I know every movement. Every move he does, I know. Like I made him. I tell him how to do it. And when they learn him something new at school he comes home and shows me; he can write his name. When he does something wrong, I tell him. He doesn’t get let off. He learns from it.
She tried to keep up with the others. Scolded Tracey and locked her in after the first time she stayed out all night. Went down the school to see the teacher when she got a letter about Wayne truanting. Had long talks with Donna and took her to the doctor’s herself to get her put on the Pill, when she started going with that Damon. But if she locked them in they simply went sullen
and silent, pretending to ignore it when she unlocked the door again, then walked out past her as if she was nothing – dirt. It was all battle, with all of them; a losing battle, as she well knew. When she controlled one side of her family it went tearing and roaring away like a forest fire in every other direction.
All except for Gary. He loved her. He wanted her. He was hers to control. If she was cross with him, he cried. When the others were in she had her work cut out protecting him, and he clung to her side. If they teased or hurt him it could rouse her to slapping them still, big as they were. When the girls suddenly took a new interest in him and invited him into their room for a lot of whispering and giggling she knew damn well what was going on, and called him out. She slapped him and shut him in her bedroom, then went to deal with a sniggering Donna and Lynda, and a quiet sulky-looking Tracey.

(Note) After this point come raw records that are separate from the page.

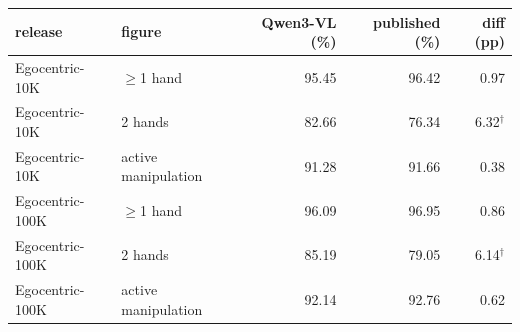 \begin{tabular}{llrrr}
\toprule
release & figure & Qwen3-VL (\%) & published (\%) & diff (pp) \\
\midrule
Egocentric-10K & $\geq$1 hand & 95.45 & 96.42 & 0.97 \\
Egocentric-10K & 2 hands & 82.66 & 76.34 & 6.32$^{\dagger}$ \\
Egocentric-10K & active manipulation & 91.28 & 91.66 & 0.38 \\
Egocentric-100K & $\geq$1 hand & 96.09 & 96.95 & 0.86 \\
Egocentric-100K & 2 hands & 85.19 & 79.05 & 6.14$^{\dagger}$ \\
Egocentric-100K & active manipulation & 92.14 & 92.76 & 0.62 \\
\bottomrule
\end{tabular}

‘You leave him alone. You hear me? He’s a little kid. I know he’s big – but in his mind he’s no more than a little boy just starting infants’. Just keep your nasty ideas to yourself and don’t go mucking about with him. You hear me?’ She slammed the door on them and after a couple of minutes they trooped out sheepishly and went off outside.
She listened to him crying and throwing himself against the bedroom door. He’d be all right. No one was going to get away with hurting him.

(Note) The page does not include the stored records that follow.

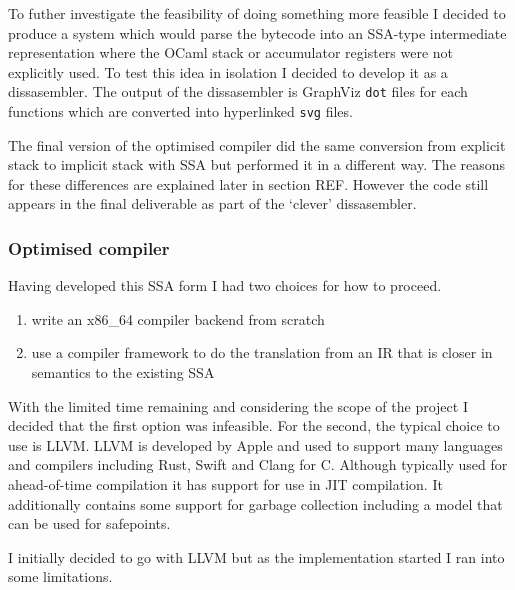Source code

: To futher investigate the feasibility of doing something more feasible I decided to produce a
system which would parse the bytecode into an SSA-type intermediate representation where the OCaml
stack or accumulator registers were not explicitly used. To test this idea in isolation I decided
to develop it as a dissasembler. The output of the dissasembler is GraphViz \texttt{dot} files for
each functions which are converted into hyperlinked \texttt{svg} files.

The final version of the optimised compiler did the same conversion from explicit stack to implicit
stack with SSA but performed it in a different way. The reasons for these differences are explained
later in section REF. However the code still appears in the final deliverable as part of the
`clever' dissasembler.

\subsubsection{Optimised compiler}

Having developed this SSA form I had two choices for how to proceed.

\begin{enumerate}
    \item write an x86\_64 compiler backend from scratch
    \item use a compiler framework to do the translation from an IR that is closer in semantics to
          the existing SSA
\end{enumerate}

With the limited time remaining and considering the scope of the project I decided that the first
option was infeasible. For the second, the typical choice to use is LLVM. LLVM is developed by
Apple and used to support many languages and compilers including Rust, Swift and Clang for C.
Although typically used for ahead-of-time compilation it has support for use in JIT compilation. It
additionally contains some support for garbage collection including a model that can be used for
safepoints.

I initially decided to go with LLVM but as the implementation started I ran into some limitations.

After the initial terror and howling, he slumped against the bedroom door, sobbing heartbrokenly. She lit a cigarette and sat at the kitchen table listening as his cries tailed off then restarted with a second wind. He was crying mechanically, perhaps having forgotten why he’d started.
‘Shut it, you thick pillock!’ she shouted. ‘You retard!’ She would look after him. If she had ever heard of him being upset at school she’d have been down there within the hour, ready to do battle. But if she made him cry – as long as she was listening to him – he was all right. She knew she meant him to be all right. It didn’t count.